▶ _Task directions_
The expected answer is a copy of every line in the listing that has the word "textit".
** The input follows **
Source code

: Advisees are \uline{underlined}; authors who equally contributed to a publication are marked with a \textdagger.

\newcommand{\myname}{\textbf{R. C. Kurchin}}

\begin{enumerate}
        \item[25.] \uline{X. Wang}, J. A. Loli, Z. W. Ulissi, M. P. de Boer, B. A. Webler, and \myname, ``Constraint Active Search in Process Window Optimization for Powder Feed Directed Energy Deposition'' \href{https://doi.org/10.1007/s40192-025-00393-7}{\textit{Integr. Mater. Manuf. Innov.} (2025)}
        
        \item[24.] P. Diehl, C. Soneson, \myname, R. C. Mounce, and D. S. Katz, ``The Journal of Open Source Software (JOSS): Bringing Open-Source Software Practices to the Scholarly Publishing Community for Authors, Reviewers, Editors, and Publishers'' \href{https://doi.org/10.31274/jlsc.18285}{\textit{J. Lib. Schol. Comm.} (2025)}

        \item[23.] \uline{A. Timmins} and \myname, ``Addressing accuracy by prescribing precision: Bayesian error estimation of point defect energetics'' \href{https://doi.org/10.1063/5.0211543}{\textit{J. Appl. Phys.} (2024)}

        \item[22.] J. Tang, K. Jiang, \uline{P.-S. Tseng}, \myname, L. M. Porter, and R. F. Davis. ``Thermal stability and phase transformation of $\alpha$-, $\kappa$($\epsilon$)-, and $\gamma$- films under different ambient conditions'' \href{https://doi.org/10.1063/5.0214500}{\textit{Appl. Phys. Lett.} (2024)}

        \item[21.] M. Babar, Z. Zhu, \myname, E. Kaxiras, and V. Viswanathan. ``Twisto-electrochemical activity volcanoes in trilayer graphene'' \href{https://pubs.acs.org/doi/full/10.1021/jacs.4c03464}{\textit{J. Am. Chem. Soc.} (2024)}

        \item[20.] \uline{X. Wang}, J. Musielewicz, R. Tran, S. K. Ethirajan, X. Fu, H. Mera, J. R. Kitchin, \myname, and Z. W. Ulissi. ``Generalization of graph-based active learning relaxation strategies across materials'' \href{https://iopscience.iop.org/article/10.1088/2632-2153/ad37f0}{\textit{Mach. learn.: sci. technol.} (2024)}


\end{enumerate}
** End of The input **
▶ _Final answer_
        \item[25.] \uline{X. Wang}, J. A. Loli, Z. W. Ulissi, M. P. de Boer, B. A. Webler, and \myname, ``Constraint Active Search in Process Window Optimization for Powder Feed Directed Energy Deposition'' \href{https://doi.org/10.1007/s40192-025-00393-7}{\textit{Integr. Mater. Manuf. Innov.} (2025)}
        \item[24.] P. Diehl, C. Soneson, \myname, R. C. Mounce, and D. S. Katz, ``The Journal of Open Source Software (JOSS): Bringing Open-Source Software Practices to the Scholarly Publishing Community for Authors, Reviewers, Editors, and Publishers'' \href{https://doi.org/10.31274/jlsc.18285}{\textit{J. Lib. Schol. Comm.} (2025)}
        \item[23.] \uline{A. Timmins} and \myname, ``Addressing accuracy by prescribing precision: Bayesian error estimation of point defect energetics'' \href{https://doi.org/10.1063/5.0211543}{\textit{J. Appl. Phys.} (2024)}
        \item[22.] J. Tang, K. Jiang, \uline{P.-S. Tseng}, \myname, L. M. Porter, and R. F. Davis. ``Thermal stability and phase transformation of $\alpha$-, $\kappa$($\epsilon$)-, and $\gamma$- films under different ambient conditions'' \href{https://doi.org/10.1063/5.0214500}{\textit{Appl. Phys. Lett.} (2024)}
        \item[21.] M. Babar, Z. Zhu, \myname, E. Kaxiras, and V. Viswanathan. ``Twisto-electrochemical activity volcanoes in trilayer graphene'' \href{https://pubs.acs.org/doi/full/10.1021/jacs.4c03464}{\textit{J. Am. Chem. Soc.} (2024)}
        \item[20.] \uline{X. Wang}, J. Musielewicz, R. Tran, S. K. Ethirajan, X. Fu, H. Mera, J. R. Kitchin, \myname, and Z. W. Ulissi. ``Generalization of graph-based active learning relaxation strategies across materials'' \href{https://iopscience.iop.org/article/10.1088/2632-2153/ad37f0}{\textit{Mach. learn.: sci. technol.} (2024)}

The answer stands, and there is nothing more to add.